There hasn't been a lot of special teams work thus far, but Tinius has been readying himself when the time comes. He's hit so far from a max spring distance of 47 yards.
"One of the main things I've tried to improve on is the consistency with my steps and where my plant foot's at in relation to the ball on field goals," Tinius said. "Last year, my first year I came in, I was really inconsistent and it was different every time. This spring, we've been focusing on making sure I'm doing the same thing every time, that way it's not different and I know what I need to do. It's a lot more effective and consistent when I'm doing the same thing over and over."
But the main concern this spring may be who's getting the ball to Tinius and junior punter Jeremy Moore. Last year's long snapper, Josh Stinson, decided to leave the team after the season.
So far, freshman Chris Young has gotten the best reviews at long snapper, though sophomore linebacker Chris Bullard and sophomore offensive lineman Derrick Elder have also tried their hands.
"Young's definitely the first team guy as a long snapper," coach David Elson said. "Then, we've been rotating him and some other guys at short snapping. We think Chris Bullard's got a chance to be good at it, we've just gotta get him some more work at it. That's one of those positions where nobody notices it until it goes wrong. That's out job as coaches, to make sure we've got a sense of urgency about it now, so it doesn't become an issue in the fall."
Bullard may be a surprise, given that he's never long snapped before. But the WKU coaches feel like the tools may be there, if he's needed. Bullard was drafted as a right fielder coming out of high school.
"He's a good athlete," Holt said. "We started working with him as a freshman, when he came in. We didn't really have the need for him to do it, but we just kinda started teaching him. He's working at it and when he's on, he's good. His issue is consistency right now. When it's something you've never done before and particularly in a game and take some reps. We'll see. I know he would like to help us there, he's working hard at it, we've just gotta get him consistent. Athletically, he's got a great arm and can throw the ball a country mile and would help us in coverage."
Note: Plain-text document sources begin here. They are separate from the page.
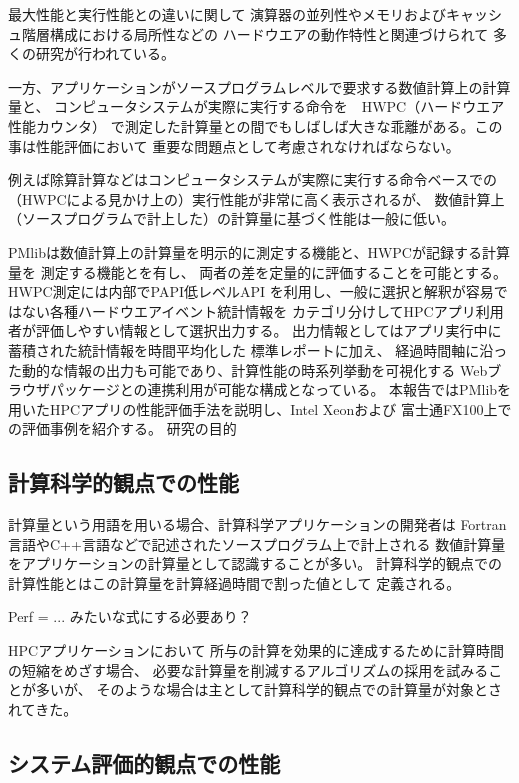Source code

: \documentclass[submit,techrep,noauthor]{ipsj}
\begin{document}
最大性能と実行性能との違いに関して
演算器の並列性やメモリおよびキャッシュ階層構成における局所性などの
ハードウエアの動作特性と関連づけられて
多くの研究が行われている。

一方、アプリケーションがソースプログラムレベルで要求する数値計算上の計算量と、
コンピュータシステムが実際に実行する命令を　HWPC（ハードウエア性能カウンタ）
で測定した計算量との間でもしばしば大きな乖離がある。この事は性能評価において
重要な問題点として考慮されなければならない。


{ \color{BLUE}
例えば除算計算などはコンピュータシステムが実際に実行する命令ベースでの
（HWPCによる見かけ上の）実行性能が非常に高く表示されるが、
数値計算上（ソースプログラムで計上した）の計算量に基づく性能は一般に低い。
}


PMlibは数値計算上の計算量を明示的に測定する機能と、HWPCが記録する計算量を
測定する機能とを有し、
両者の差を定量的に評価することを可能とする。HWPC測定には内部でPAPI低レベルAPI
を利用し、一般に選択と解釈が容易ではない各種ハードウエアイベント統計情報を
カテゴリ分けしてHPCアプリ利用者が評価しやすい情報として選択出力する。
出力情報としてはアプリ実行中に蓄積された統計情報を時間平均化した
標準レポートに加え、
経過時間軸に沿った動的な情報の出力も可能であり、計算性能の時系列挙動を可視化する
Webブラウザパッケージとの連携利用が可能な構成となっている。
本報告ではPMlibを用いたHPCアプリの性能評価手法を説明し、Intel Xeonおよび
富士通FX100上での評価事例を紹介する。
研究の目的

\subsection {計算科学的観点での性能}
計算量という用語を用いる場合、計算科学アプリケーションの開発者は
Fortran言語やC++言語などで記述されたソースプログラム上で計上される
数値計算量をアプリケーションの計算量として認識することが多い。
計算科学的観点での計算性能とはこの計算量を計算経過時間で割った値として
定義される。

{ \color{BLUE}
Perf = ... みたいな式にする必要あり？\\
}

HPCアプリケーションにおいて
所与の計算を効果的に達成するために計算時間の短縮をめざす場合、
必要な計算量を削減するアルゴリズムの採用を試みることが多いが、
そのような場合は主として計算科学的観点での計算量が対象とされてきた。


\subsection {システム評価的観点での性能}
\end{document}
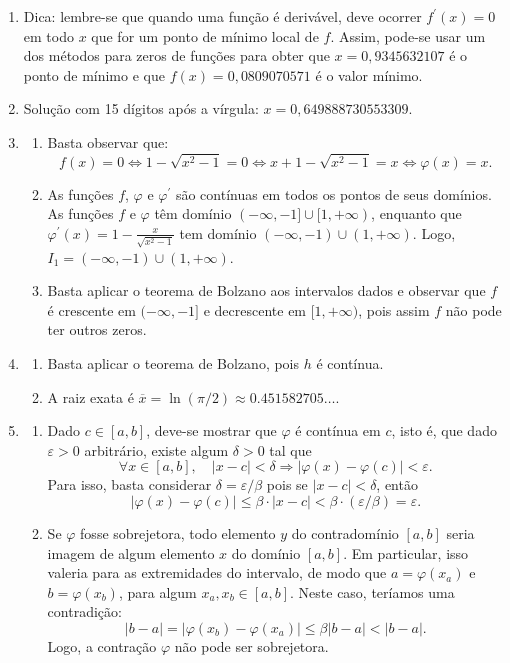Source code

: \documentclass[12pt,a4paper]{article}
\begin{document}
\begin{enumerate}
\item Dica: lembre-se que quando uma função é derivável, deve ocorrer $f^\prime(x) = 0$ em todo $x$ que for um ponto de mínimo local de $f$. Assim, pode-se usar um dos métodos para zeros de funções para obter que $x = 0,9345632107$ é o ponto de mínimo e que $f(x) = 0,0809070571$ é o valor mínimo.
\item Solução com 15 dígitos após a vírgula: $x = 0,649888730553309$.
\item
\begin{enumerate}
\item Basta observar que:
\[
f(x) = 0
\Leftrightarrow
1 - \sqrt{x^2 - 1} = 0
\Leftrightarrow
x + 1 - \sqrt{x^2 - 1} = x
\Leftrightarrow
\varphi(x) = x.
\]
\item As funções $f$, $\varphi$ e $\varphi^\prime$ são contínuas em todos os pontos de seus domínios. As funções $f$ e $\varphi$ têm domínio $(-\infty, -1] \cup [1, +\infty)$, enquanto que $\varphi^\prime(x) = 1 - \frac{x}{\sqrt{x^2 - 1}}$ tem domínio $(-\infty, -1) \cup (1, +\infty)$. Logo, $I_1 = (-\infty, -1) \cup (1, +\infty)$.
\item Basta aplicar o teorema de Bolzano aos intervalos dados e observar que $f$ é crescente em $(-\infty, -1]$ e decrescente em $[1, +\infty)$, pois assim $f$ não pode ter outros zeros.
\end{enumerate}
\item \begin{enumerate}
\item Basta aplicar o teorema de Bolzano, pois $h$ é contínua.
\item A raiz exata é $\overline{x} = \ln(\pi/2) \approx 0.451582705\ldots$.
\end{enumerate}
\item \begin{enumerate}
  \item Dado $c \in [a,b]$, deve-se mostrar que $\varphi$ é contínua em $c$, isto é, que dado $\varepsilon > 0$ arbitrário, existe algum $\delta > 0$ tal que
  \[
    \forall x \in [a,b], \quad |x-c| < \delta \Rightarrow |\varphi(x)-\varphi(c)| < \varepsilon.
  \]
  Para isso, basta considerar $\delta = \varepsilon / \beta$ pois se $|x - c| < \delta$, então
  \[
    |\varphi(x)-\varphi(c)|
    \leq \beta \cdot |x-c|
    < \beta \cdot (\varepsilon / \beta)
    = \varepsilon.
  \]
  \item Se $\varphi$ fosse sobrejetora, todo elemento $y$ do contradomínio $[a, b]$ seria imagem de algum elemento $x$ do domínio $[a,b]$. Em particular, isso valeria para as extremidades do intervalo, de modo que $a = \varphi(x_a)$ e $b = \varphi(x_b)$, para algum $x_a, x_b \in [a,b]$. Neste caso, teríamos uma contradição:
  \[
    |b-a| = | \varphi(x_b) - \varphi(x_a)|
    \leq \beta |b - a|
    < |b - a|.
  \]
  Logo, a contração $\varphi$ não pode ser sobrejetora.
\end{enumerate}
\end{enumerate}
\end{document}
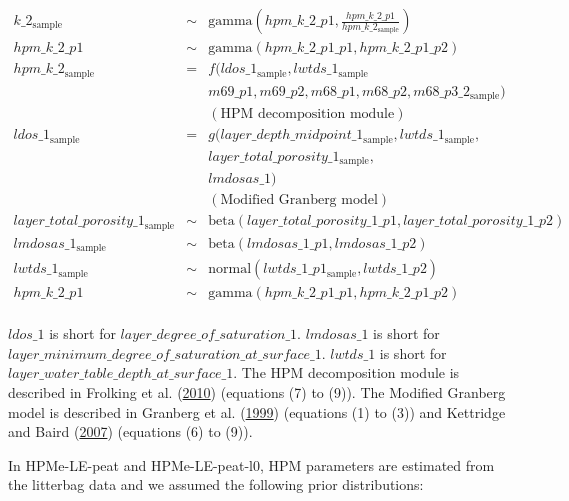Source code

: \documentclass[
  12pt,
]{article}
\begin{document}
\begin{equation}
\begin{aligned}
k\_2_{\text{sample}} & \sim & \text{gamma}\left(hpm\_k\_2\_p1, \frac{hpm\_k\_2\_p1}{hpm\_k\_2_{\text{sample}}} \right)\\
hpm\_k\_2\_p1 & \sim & \text{gamma}(hpm\_k\_2\_p1\_p1, hpm\_k\_2\_p1\_p2)\\
hpm\_k\_2_{\text{sample}} & = & f(ldos\_1_{\text{sample}}, lwtds\_1_{\text{sample}}\\
          && m69\_p1, m69\_p2, m68\_p1, m68\_p2, m68\_p3\_2_{\text{sample}})\\
          && (\text{HPM decomposition module})\\
ldos\_1_{\text{sample}} & = & g(layer\_depth\_midpoint\_1_{\text{sample}},
        lwtds\_1_{\text{sample}},\\
          && layer\_total\_porosity\_1_{\text{sample}},\\
          && lmdosas\_1)\\
          && (\text{Modified Granberg model})\\
layer\_total\_porosity\_1_{\text{sample}} & \sim & \text{beta}(layer\_total\_porosity\_1\_p1, layer\_total\_porosity\_1\_p2)\\
lmdosas\_1_{\text{sample}} & \sim & \text{beta}(lmdosas\_1\_p1, lmdosas\_1\_p2)\\
lwtds\_1_{\text{sample}} & \sim & \text{normal}(lwtds\_1\_p1_{\text{sample}}, lwtds\_1\_p2)\\
hpm\_k\_2\_p1 & \sim & \text{gamma}(hpm\_k\_2\_p1\_p1, hpm\_k\_2\_p1\_p2)\\
\label{eq:sup-model-1}
\end{aligned}
\end{equation}

\(ldos\_1\) is short for \(layer\_degree\_of\_saturation\_1\). \(lmdosas\_1\) is short for \(layer\_minimum\_degree\_of\_saturation\_at\_surface\_1\). \(lwtds\_1\) is short for \(layer\_water\_table\_depth\_at\_surface\_1\). The HPM decomposition module is described in Frolking et al. (\protect\hyperlink{ref-Frolking.2010}{2010}) (equations (7) to (9)). The Modified Granberg model is described in Granberg et al. (\protect\hyperlink{ref-Granberg.1999}{1999}) (equations (1) to (3)) and Kettridge and Baird (\protect\hyperlink{ref-Kettridge.2007}{2007}) (equations (6) to (9)).

In HPMe-LE-peat and HPMe-LE-peat-l0, HPM parameters are estimated from the litterbag data and we assumed the following prior distributions:
\end{document}
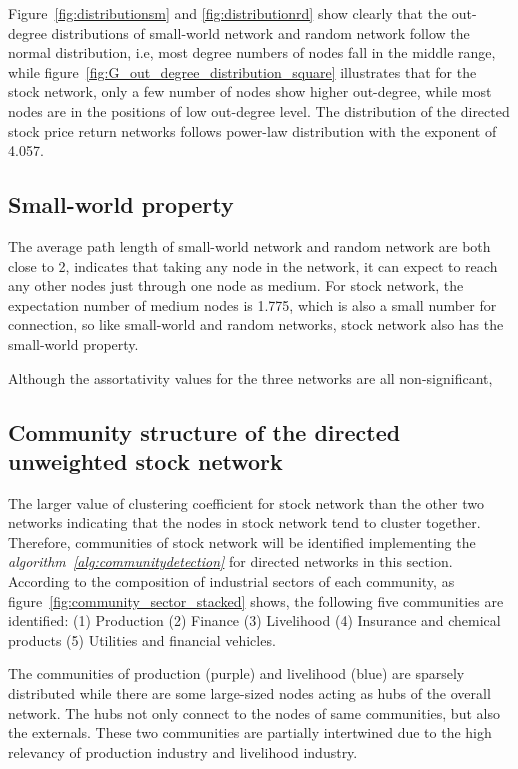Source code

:Figure~\ref{fig:distributionsm} and \ref{fig:distributionrd} show clearly that the out-degree distributions of small-world network and random network follow the normal distribution, i.e, most degree numbers of nodes fall in the middle range, while figure~\ref{fig:G_out_degree_distribution_square} illustrates that for the stock network, only a few number of nodes show higher out-degree, while most nodes are in the positions of low out-degree level. The distribution of the directed stock price return networks follows power-law distribution with the exponent of 4.057.

\subsection{Small-world property}
The average path length of small-world network and random network are both close to 2, indicates that taking any node in the network, it can expect to reach any other nodes just through one node as medium. For stock network, the expectation number of medium nodes is 1.775, which is also a small number for connection, so like small-world and random networks, stock network also has the small-world property.


Although the assortativity values for the three networks are all non-significant, 

\subsection{Community structure of the directed unweighted stock network}
The larger value of clustering coefficient for stock network than the other two networks indicating that the nodes in stock network tend to cluster together. Therefore, communities of stock network will be identified implementing the \textit{algorithm~\ref{alg:communitydetection}} for directed networks in this section. According to the composition of industrial sectors of each community, as figure~\ref{fig:community_sector_stacked} shows, the following five communities are identified: (1) Production (2) Finance (3) Livelihood (4) Insurance and chemical products (5) Utilities and financial vehicles.

The communities of production (purple) and livelihood (blue) are sparsely distributed while there are some large-sized nodes acting as hubs of the overall network. The hubs not only connect to the nodes of same communities, but also the externals. These two communities are partially intertwined due to the high relevancy of production industry and livelihood industry.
The other hope this spring is that the Toppers can find more options at kick and punt returner. Junior Jake Gaebler was the main option last season when he wasn't hurt and incoming sophomore Antoinne Lightfoot and redshirt freshman Anthony Sheppard have also gotten reps there.
Lightfoot, a transfer from Murray State, was the all-purpose yards leader as a freshman for the Racers in 2007.
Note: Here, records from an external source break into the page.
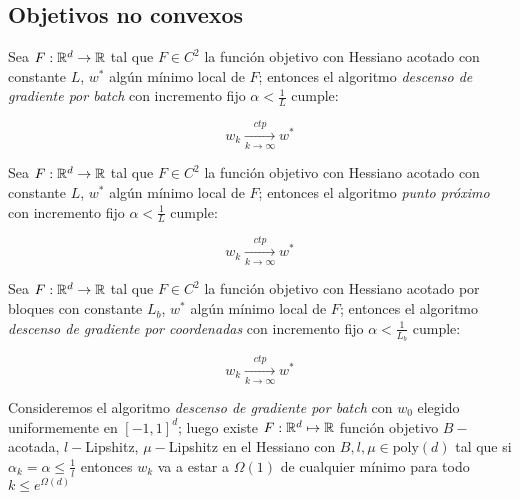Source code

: \subsection{Objetivos no convexos}

\begin{theorem}
	Sea $F: {\mathbb{R}}^d \rightarrow {\mathbb{R}}$ tal que $F \in C^2$ la funci\'on objetivo con Hessiano acotado con constante $L$, $w^*$ alg\'un m\'inimo local de $F$; entonces el algoritmo \textit{descenso de gradiente por batch} con incremento fijo $\alpha < \frac{1}{L}$ cumple:
	
	\begin{equation*}
		w_k \xrightarrow[k \rightarrow \infty]{ctp} w^*
	\end{equation*}
	
\end{theorem}

\begin{theorem}
	Sea $F: {\mathbb{R}}^d \rightarrow {\mathbb{R}}$ tal que $F \in C^2$ la funci\'on objetivo con Hessiano acotado con constante $L$, $w^*$ alg\'un m\'inimo local de $F$; entonces el algoritmo \textit{punto pr\'oximo } con incremento fijo $\alpha < \frac{1}{L}$ cumple:
	
	\begin{equation*}
	w_k \xrightarrow[k \rightarrow \infty]{ctp} w^*
	\end{equation*}
	
\end{theorem}

\begin{theorem}
	Sea $F: {\mathbb{R}}^d \rightarrow {\mathbb{R}}$ tal que $F \in C^2$  la funci\'on objetivo con Hessiano acotado por bloques con constante $L_b$, $w^*$ alg\'un m\'inimo local de $F$; entonces el algoritmo \textit{descenso de gradiente por coordenadas} con incremento fijo $\alpha < \frac{1}{L_b}$ cumple:
	
\begin{equation*}
w_k \xrightarrow[k \rightarrow \infty]{ctp} w^*
\end{equation*}
	
\end{theorem}

\begin{theorem}
	Consideremos el algoritmo \textit{descenso de gradiente por batch} con $w_0$ elegido uniformemente en $[-1,1]^d$; luego existe $F : {\mathbb{R}}^d \mapsto {\mathbb{R}}$ funci\'on objetivo $B-$acotada, $l-$Lipshitz, $\mu-$Lipshitz en el Hessiano con $B,l,\mu \in \text{poly}(d)$ tal que si $\alpha_k = \alpha \leq \frac{1}{l}$ entonces $w_k$ va a estar a $\Omega(1)$ de cualquier m\'inimo para todo $k \leq e^{\Omega(d)}$
\end{theorem}

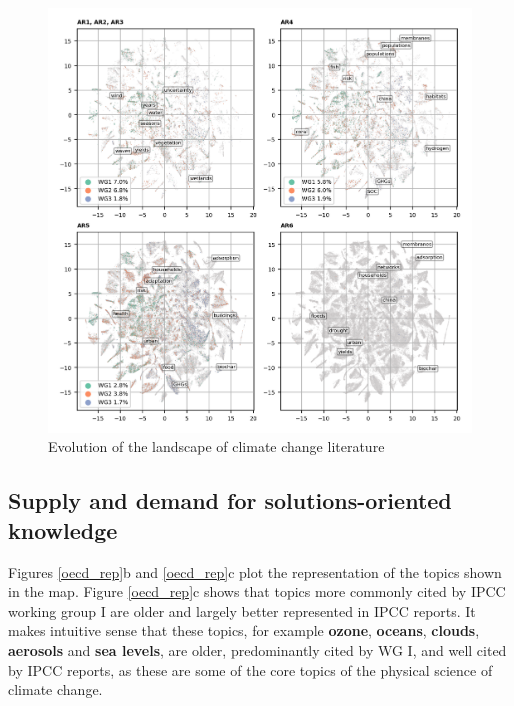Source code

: \documentclass{article}
\begin{document}
\begin{linenumbers}


\begin{figure}
	\begin{center}
		\includegraphics[width=180mm]{plots_pub/topic_evolution_4.png}
		\caption{Evolution of the landscape of climate change literature}
		\label{evolution-map}
	\end{center}
\end{figure}

\subsection*{Supply and demand for solutions-oriented knowledge}

Figures \ref{oecd_rep}b and \ref{oecd_rep}c plot the representation of the topics shown in the map. Figure \ref{oecd_rep}c shows that topics more commonly cited by IPCC working group I are older and largely better represented in IPCC reports. It makes intuitive sense that these topics, for example \textbf{ozone}, \textbf{oceans}, \textbf{clouds}, \textbf{aerosols} and \textbf{sea levels}, are older, predominantly cited by WG I, and well cited by IPCC reports, as these are some of the core topics of the physical science of climate change.


\end{linenumbers}
\end{document}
"I'm just focusing on catching the ball, then making a move from there and getting to the wall," he said. "The protection's been alright. They've given me enough time to see what I've got in front of me and keep my eye on the ball. I try going before practice, just trying to get a couple of punts in and kicks in. Of course, I wanna get faster and work on my flexibility, but the main thing in punt returning is getting to the wall and see what I've got from there."
At kick returner, redshirt freshmen Bobby Rainey and Mark Santoro, and seniors Tyrell Hayden and Marell Booker are all getting early looks.
The most stable position may be punter, where Moore has again looked like the guy. His only competition this spring has been from Tinius.
"We need to improve hangtime," he said. "We're trying to get more fair catches, less returns. We're getting away from the directional punting, just getting back to staying straight down the field and getting the ball up in the air so we can get some more fair catches."
The kicking race may get tighter in the fall with the arrival of freshman Monte Merrick, who's expected to battle right away in the fall practice time before the season.
But for now, there's still plenty of work to do. This way, the special teams won't be talked about for something wrong.